Does Monitor.Wait ensure that fields are re-read?

冷暖自知 提交于 2019-12-02 21:23:57

Since the Wait() method is releasing and reacquiring the Monitor lock, if lock performs the memory fence semantics, then Monitor.Wait() will as well.

To hopefully address your comment:

The locking behavior of Monitor.Wait() is in the docs (http://msdn.microsoft.com/en-us/library/aa332339.aspx), emphasis added:

When a thread calls Wait, it releases the lock on the object and enters the object's waiting queue. The next thread in the object's ready queue (if there is one) acquires the lock and has exclusive use of the object. All threads that call Wait remain in the waiting queue until they receive a signal from Pulse or PulseAll, sent by the owner of the lock. If Pulse is sent, only the thread at the head of the waiting queue is affected. If PulseAll is sent, all threads that are waiting for the object are affected. When the signal is received, one or more threads leave the waiting queue and enter the ready queue. A thread in the ready queue is permitted to reacquire the lock.

This method returns when the calling thread reacquires the lock on the object.

If you're asking about a reference for whether a lock/acquired Monitor implies a memory barrier, the ECMA CLI spec says the following:

12.6.5 Locks and Threads:

Acquiring a lock (System.Threading.Monitor.Enter or entering a synchronized method) shall implicitly perform a volatile read operation, and releasing a lock (System.Threading.Monitor.Exit or leaving a synchronized method) shall implicitly perform a volatile write operation. See §12.6.7.

12.6.7 Volatile Reads and Writes:

A volatile read has "acquire semantics" meaning that the read is guaranteed to occur prior to any references to memory that occur after the read instruction in the CIL instruction sequence. A volatile write has "release semantics" meaning that the write is guaranteed to happen after any memory references prior to the write instruction in the CIL instruction sequence.

Also, these blog entries have some details that might be of interest:

Further to Michael Burr's answer, not only does Wait release and re-acquire the lock, but it does this so that another thread can take out the lock in order to examine the shared state and call Pulse. If the second thread doesn't take out the lock then Pulse will throw. If they don't Pulse the first thread's Wait won't return. Hence any other thread's access to the shared state must happen within a proper memory-barried scenario.

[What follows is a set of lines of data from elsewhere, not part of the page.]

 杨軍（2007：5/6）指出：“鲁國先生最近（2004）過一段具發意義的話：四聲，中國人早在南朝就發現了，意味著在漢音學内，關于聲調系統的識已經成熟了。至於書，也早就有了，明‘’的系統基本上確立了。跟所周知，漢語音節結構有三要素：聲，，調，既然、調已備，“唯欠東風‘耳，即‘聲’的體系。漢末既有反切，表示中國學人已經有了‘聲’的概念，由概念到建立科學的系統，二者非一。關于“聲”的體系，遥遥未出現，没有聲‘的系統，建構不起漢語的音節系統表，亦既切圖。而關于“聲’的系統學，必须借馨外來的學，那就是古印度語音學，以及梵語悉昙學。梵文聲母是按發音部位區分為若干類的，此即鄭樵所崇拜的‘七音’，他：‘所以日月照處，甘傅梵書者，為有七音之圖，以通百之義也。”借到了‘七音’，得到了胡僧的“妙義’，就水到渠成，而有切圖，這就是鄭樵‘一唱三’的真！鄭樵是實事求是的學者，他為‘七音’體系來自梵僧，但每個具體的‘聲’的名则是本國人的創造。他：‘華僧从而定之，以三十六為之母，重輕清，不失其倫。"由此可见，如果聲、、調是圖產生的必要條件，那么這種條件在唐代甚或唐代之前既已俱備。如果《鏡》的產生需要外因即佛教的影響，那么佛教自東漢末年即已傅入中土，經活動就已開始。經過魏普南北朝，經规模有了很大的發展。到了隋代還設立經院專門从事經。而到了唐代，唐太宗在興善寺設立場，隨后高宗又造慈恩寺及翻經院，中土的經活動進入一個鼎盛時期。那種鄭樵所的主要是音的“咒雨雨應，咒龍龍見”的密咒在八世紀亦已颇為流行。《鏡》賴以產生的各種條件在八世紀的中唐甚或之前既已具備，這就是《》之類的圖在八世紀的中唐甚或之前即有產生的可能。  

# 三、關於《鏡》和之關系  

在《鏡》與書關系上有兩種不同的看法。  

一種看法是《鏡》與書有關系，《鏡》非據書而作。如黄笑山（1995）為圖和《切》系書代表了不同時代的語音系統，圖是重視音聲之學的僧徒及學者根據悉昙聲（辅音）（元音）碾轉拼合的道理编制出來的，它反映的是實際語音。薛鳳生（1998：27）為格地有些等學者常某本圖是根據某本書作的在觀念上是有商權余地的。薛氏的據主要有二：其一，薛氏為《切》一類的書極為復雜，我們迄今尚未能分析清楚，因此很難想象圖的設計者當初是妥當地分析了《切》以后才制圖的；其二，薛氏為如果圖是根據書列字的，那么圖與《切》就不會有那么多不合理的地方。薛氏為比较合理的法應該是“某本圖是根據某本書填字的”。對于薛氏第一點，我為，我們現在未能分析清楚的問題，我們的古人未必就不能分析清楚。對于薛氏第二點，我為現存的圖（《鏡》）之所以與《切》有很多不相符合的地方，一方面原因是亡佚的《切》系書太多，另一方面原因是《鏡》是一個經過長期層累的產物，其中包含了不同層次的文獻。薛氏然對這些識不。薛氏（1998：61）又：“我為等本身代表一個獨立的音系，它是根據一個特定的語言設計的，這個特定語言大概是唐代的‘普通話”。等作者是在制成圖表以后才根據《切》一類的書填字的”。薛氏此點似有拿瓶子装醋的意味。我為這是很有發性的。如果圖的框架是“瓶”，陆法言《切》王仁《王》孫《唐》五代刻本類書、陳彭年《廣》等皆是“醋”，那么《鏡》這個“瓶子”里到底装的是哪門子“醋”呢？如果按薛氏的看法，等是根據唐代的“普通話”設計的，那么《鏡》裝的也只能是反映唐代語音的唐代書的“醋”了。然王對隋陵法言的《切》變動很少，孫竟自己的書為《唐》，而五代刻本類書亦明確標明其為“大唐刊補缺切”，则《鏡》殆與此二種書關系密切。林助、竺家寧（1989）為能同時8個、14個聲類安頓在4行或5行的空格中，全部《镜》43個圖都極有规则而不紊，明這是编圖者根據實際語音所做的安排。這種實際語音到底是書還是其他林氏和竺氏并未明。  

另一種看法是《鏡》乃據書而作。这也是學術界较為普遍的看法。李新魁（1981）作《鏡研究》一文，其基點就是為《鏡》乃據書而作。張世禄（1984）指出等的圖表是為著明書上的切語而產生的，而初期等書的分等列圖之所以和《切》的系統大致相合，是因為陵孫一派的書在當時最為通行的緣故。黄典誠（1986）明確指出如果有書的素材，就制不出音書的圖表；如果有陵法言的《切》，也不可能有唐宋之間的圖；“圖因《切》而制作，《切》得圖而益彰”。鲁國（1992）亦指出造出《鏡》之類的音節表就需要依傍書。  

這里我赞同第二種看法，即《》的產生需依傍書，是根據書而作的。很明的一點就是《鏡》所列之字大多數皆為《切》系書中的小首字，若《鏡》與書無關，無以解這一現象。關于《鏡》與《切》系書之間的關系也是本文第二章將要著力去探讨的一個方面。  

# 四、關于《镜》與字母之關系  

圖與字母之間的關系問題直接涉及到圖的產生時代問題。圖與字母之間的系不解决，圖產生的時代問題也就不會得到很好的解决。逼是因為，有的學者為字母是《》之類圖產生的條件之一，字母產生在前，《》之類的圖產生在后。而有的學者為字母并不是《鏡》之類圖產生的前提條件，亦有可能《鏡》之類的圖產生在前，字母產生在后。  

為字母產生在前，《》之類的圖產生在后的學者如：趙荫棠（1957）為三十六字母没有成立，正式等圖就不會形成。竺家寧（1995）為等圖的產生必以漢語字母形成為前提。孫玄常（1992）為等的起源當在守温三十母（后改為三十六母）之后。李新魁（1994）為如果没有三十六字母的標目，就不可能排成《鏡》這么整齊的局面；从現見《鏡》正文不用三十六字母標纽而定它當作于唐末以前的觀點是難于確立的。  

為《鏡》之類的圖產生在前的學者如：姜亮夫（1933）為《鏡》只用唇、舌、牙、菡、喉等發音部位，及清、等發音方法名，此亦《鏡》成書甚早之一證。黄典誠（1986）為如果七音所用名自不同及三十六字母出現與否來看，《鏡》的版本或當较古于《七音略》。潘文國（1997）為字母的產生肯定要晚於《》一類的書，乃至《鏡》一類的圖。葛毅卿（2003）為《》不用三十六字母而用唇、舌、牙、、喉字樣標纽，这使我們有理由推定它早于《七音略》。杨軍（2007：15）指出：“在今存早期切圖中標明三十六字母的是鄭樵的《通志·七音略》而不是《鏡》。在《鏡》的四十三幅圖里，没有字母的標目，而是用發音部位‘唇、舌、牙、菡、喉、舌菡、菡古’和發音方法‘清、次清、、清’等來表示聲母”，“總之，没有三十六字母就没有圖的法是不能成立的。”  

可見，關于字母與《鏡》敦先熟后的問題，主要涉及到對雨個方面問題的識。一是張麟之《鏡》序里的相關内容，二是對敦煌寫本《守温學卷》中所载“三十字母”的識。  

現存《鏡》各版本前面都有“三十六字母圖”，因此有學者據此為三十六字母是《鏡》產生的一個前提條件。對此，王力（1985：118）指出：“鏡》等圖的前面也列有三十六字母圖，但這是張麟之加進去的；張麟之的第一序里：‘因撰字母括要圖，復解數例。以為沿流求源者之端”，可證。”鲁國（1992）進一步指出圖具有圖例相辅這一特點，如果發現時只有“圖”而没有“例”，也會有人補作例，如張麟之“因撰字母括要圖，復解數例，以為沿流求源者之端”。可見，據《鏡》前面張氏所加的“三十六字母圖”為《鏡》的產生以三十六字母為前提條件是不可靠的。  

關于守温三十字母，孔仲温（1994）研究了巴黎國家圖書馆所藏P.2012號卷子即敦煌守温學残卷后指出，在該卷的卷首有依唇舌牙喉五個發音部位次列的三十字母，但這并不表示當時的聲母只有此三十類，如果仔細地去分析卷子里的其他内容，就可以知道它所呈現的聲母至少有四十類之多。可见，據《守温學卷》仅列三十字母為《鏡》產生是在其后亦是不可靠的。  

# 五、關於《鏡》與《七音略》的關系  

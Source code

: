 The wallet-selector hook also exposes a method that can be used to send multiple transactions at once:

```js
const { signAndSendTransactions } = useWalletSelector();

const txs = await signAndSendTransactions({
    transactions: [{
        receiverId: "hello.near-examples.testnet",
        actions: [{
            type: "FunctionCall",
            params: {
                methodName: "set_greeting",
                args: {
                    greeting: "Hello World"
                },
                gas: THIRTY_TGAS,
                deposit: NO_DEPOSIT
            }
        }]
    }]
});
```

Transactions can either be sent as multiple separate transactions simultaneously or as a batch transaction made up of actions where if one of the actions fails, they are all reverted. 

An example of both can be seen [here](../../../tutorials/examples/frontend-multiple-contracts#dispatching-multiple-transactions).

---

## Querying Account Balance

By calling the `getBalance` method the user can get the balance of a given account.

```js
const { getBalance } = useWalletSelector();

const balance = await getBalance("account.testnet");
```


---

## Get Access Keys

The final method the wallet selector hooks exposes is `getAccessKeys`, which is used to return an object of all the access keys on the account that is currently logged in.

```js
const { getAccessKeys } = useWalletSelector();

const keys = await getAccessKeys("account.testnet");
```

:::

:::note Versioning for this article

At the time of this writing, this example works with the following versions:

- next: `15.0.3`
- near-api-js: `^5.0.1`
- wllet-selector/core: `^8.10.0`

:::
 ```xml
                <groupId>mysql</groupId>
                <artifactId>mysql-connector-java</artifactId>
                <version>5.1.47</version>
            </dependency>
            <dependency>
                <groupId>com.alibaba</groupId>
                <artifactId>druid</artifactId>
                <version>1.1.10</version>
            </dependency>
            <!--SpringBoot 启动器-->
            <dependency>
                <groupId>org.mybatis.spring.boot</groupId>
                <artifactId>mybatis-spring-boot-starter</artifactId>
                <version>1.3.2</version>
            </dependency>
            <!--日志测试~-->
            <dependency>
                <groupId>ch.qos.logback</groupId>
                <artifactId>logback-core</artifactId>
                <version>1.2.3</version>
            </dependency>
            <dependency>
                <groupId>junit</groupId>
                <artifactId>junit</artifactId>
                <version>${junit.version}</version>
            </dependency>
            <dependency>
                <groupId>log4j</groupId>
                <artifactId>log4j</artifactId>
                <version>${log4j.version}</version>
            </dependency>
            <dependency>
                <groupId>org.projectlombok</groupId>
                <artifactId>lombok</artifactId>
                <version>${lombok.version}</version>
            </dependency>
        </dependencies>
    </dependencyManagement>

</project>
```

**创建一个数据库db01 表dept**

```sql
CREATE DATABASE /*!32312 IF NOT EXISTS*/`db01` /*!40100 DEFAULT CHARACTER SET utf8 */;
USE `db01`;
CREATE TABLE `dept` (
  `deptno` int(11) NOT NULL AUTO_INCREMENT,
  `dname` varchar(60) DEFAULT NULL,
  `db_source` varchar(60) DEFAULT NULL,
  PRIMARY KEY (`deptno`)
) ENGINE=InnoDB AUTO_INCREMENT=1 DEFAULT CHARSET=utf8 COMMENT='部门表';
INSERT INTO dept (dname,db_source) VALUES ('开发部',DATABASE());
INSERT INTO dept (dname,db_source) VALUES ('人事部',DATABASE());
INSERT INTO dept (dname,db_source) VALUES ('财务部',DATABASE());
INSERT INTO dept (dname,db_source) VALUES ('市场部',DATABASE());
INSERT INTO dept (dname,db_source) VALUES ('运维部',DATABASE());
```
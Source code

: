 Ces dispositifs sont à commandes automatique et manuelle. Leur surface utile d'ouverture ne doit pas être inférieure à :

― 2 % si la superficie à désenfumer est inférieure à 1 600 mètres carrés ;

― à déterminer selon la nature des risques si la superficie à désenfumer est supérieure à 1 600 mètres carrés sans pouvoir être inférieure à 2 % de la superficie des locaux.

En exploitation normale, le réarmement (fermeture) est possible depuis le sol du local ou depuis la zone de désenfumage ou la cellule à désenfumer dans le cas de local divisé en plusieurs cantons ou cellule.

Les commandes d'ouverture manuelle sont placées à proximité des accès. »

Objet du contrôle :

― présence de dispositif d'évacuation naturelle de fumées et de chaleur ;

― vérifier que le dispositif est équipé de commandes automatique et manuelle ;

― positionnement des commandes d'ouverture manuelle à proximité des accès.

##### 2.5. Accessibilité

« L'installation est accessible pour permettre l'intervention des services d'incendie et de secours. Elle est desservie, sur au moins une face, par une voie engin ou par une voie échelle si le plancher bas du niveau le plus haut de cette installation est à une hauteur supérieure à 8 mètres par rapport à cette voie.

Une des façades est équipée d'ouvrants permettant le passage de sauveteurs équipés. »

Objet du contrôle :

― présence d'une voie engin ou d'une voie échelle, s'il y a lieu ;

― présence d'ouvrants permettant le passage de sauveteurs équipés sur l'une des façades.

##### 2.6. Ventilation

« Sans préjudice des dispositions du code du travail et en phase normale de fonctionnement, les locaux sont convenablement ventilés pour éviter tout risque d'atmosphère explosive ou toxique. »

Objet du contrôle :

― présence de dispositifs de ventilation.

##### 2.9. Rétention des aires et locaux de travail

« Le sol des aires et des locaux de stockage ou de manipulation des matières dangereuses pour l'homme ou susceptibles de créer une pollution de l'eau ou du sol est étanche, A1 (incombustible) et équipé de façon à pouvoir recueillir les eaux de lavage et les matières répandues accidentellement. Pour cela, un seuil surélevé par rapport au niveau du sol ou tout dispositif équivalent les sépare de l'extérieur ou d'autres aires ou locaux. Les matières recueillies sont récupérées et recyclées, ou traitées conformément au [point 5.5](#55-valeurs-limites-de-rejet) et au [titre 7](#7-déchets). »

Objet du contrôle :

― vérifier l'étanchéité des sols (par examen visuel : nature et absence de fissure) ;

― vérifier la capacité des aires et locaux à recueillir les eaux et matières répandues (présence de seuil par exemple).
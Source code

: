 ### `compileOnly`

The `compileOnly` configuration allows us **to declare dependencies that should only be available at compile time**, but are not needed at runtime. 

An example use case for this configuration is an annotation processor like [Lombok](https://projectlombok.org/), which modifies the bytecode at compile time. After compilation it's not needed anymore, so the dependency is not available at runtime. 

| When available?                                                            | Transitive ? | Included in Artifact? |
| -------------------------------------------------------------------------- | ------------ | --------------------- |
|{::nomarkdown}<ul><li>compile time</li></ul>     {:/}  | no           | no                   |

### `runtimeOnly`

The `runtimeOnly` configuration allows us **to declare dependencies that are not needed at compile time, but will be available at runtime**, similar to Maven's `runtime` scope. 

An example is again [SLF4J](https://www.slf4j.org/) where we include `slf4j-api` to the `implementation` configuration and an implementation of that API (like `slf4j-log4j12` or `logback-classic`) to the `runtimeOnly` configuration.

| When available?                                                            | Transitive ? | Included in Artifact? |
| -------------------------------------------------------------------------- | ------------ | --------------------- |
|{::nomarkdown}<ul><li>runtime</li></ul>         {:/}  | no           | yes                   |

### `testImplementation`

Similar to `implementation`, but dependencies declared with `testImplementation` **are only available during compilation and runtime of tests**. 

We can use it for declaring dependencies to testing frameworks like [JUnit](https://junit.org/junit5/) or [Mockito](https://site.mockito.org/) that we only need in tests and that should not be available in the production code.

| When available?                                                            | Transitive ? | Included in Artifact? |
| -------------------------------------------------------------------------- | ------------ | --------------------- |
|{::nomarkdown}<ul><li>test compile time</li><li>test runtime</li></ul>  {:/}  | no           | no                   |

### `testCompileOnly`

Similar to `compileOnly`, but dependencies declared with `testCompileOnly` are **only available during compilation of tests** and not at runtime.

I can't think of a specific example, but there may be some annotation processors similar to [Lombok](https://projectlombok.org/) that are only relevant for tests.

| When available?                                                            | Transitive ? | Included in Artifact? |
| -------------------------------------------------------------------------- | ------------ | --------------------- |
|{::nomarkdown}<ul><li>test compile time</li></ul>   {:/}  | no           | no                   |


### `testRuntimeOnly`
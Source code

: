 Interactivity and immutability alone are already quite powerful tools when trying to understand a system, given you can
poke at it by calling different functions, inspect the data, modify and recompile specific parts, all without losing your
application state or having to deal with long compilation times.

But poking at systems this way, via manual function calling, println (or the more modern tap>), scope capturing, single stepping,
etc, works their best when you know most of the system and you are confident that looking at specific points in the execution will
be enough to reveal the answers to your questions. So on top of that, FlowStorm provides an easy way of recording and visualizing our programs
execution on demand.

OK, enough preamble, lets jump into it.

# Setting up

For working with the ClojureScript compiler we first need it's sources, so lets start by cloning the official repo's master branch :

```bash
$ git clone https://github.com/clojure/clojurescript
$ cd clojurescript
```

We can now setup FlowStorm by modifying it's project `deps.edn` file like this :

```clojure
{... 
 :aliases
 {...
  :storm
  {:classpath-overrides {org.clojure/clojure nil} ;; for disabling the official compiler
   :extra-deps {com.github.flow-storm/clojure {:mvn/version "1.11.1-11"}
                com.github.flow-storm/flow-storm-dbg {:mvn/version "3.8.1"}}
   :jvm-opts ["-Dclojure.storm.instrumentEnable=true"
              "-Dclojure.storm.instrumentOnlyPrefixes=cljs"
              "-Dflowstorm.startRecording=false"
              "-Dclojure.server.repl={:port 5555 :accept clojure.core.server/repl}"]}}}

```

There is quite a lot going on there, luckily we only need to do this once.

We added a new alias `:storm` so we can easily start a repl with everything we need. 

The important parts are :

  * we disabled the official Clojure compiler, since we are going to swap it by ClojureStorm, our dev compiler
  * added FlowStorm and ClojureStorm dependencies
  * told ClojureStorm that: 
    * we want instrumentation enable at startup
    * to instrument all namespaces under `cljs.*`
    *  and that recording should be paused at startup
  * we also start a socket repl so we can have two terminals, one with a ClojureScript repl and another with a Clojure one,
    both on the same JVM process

So assuming the Monitor methods are being used according to the locally-checkable rules, then all memory accesses happen inside a lock, and hence only the automatic memory barrier support of lock is relevant/necessary.

Maybe I can help you this time... instead of using a volatile you can use Interlocked.Exchange with an integer.

if (closing==1) {       // <==== (2) access field here
    value = default(T);
    return false;
}

// somewhere else in your code:
Interlocked.Exchange(ref closing, 1);

Interlocked.Exchange is a synchronization mechanism, volatile isn't... I hope that's worth something (but you probably already thought about this).